Readmission Risk Factors

Meanwhile, Mr. Bhattacharjee presented retrospective data on 202,496 Medicare Advantage Plan enrollees with type 2 diabetes who had been hospitalized between July 1, 2007 and August 30, 2011. A total of 24% were readmitted for any cause — 13% within 30 days and 11% from 31 to 120 days.

Baseline characteristics that increased the risk for readmission included being older than 75 years (15.0%) and having severe diabetes complications at baseline (15.7% for those with a Diabetes Complications Severity Index score in the highest quartile).

On multivariate analysis, 30-day readmission was associated with complications specific to the elderly, including urinary incontinence (adjusted odds ratio [OR], 1.12), cognitive impairment (adjusted OR, 1.22), and falls (adjusted OR, 1.2). A diagnosis of cancer also increased the risk (adjusted OR, 1.18).

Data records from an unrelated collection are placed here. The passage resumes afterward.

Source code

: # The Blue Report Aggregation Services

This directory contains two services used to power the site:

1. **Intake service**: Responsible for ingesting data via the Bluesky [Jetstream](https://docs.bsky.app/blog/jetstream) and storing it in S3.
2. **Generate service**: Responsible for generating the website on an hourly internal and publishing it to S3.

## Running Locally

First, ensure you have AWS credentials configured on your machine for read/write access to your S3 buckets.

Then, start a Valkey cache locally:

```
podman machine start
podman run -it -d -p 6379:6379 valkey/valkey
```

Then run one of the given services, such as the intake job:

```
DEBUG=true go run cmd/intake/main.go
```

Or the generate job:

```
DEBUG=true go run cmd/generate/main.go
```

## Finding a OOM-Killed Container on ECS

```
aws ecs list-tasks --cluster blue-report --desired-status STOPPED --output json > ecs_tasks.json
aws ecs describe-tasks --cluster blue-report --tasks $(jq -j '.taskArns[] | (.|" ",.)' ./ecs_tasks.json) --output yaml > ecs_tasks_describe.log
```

"The message from our study is that certain patient characteristics, such as complexity and older age, should be carefully considered when treating elderly individuals with diabetes. The intervention programs should be tailored to the specific needs of individual patients," Mr. Bhattacharjee told Medscape Medical News.

Dr. Healy, Mr. Bhattacharjee, and Dr. Lipska have disclosed no relevant financial relationships. Dr. Lipska blogs for Medscape Medical News about diabetes meetings.

American Diabetes Association (ADA) 2013 Scientific Sessions. Abstracts 262-OR and 311-OR, presented June 24, 2013.